Return only the lines of the listing below that run from the line with "Column Name | Description" through the line with "mp_month | Month", both ends included, exactly as written.

[Opening Study material section]

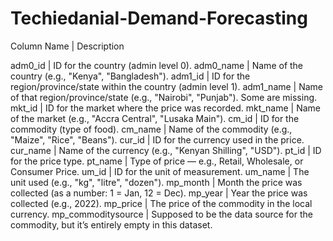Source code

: # Techiedanial-Demand-Forecasting


Column Name | Description

adm0_id | ID for the country (admin level 0).
adm0_name | Name of the country (e.g., "Kenya", "Bangladesh").
adm1_id | ID for the region/province/state within the country (admin level 1).
adm1_name | Name of that region/province/state (e.g., "Nairobi", "Punjab"). Some are missing.
mkt_id | ID for the market where the price was recorded.
mkt_name | Name of the market (e.g., "Accra Central", "Lusaka Main").
cm_id | ID for the commodity (type of food).
cm_name | Name of the commodity (e.g., "Maize", "Rice", "Beans").
cur_id | ID for the currency used in the price.
cur_name | Name of the currency (e.g., "Kenyan Shilling", "USD").
pt_id | ID for the price type.
pt_name | Type of price — e.g., Retail, Wholesale, or Consumer Price.
um_id | ID for the unit of measurement.
um_name | The unit used (e.g., "kg", "litre", "dozen").
mp_month | Month the price was collected (as a number: 1 = Jan, 12 = Dec).
mp_year | Year the price was collected (e.g., 2022).
mp_price | The price of the commodity in the local currency.
mp_commoditysource | Supposed to be the data source for the commodity, but it’s entirely empty in this dataset.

[Closing Study material section]

• **Output below**:
Column Name | Description

adm0_id | ID for the country (admin level 0).
adm0_name | Name of the country (e.g., "Kenya", "Bangladesh").
adm1_id | ID for the region/province/state within the country (admin level 1).
adm1_name | Name of that region/province/state (e.g., "Nairobi", "Punjab"). Some are missing.
mkt_id | ID for the market where the price was recorded.
mkt_name | Name of the market (e.g., "Accra Central", "Lusaka Main").
cm_id | ID for the commodity (type of food).
cm_name | Name of the commodity (e.g., "Maize", "Rice", "Beans").
cur_id | ID for the currency used in the price.
cur_name | Name of the currency (e.g., "Kenyan Shilling", "USD").
pt_id | ID for the price type.
pt_name | Type of price — e.g., Retail, Wholesale, or Consumer Price.
um_id | ID for the unit of measurement.
um_name | The unit used (e.g., "kg", "litre", "dozen").
mp_month | Month the price was collected (as a number: 1 = Jan, 12 = Dec).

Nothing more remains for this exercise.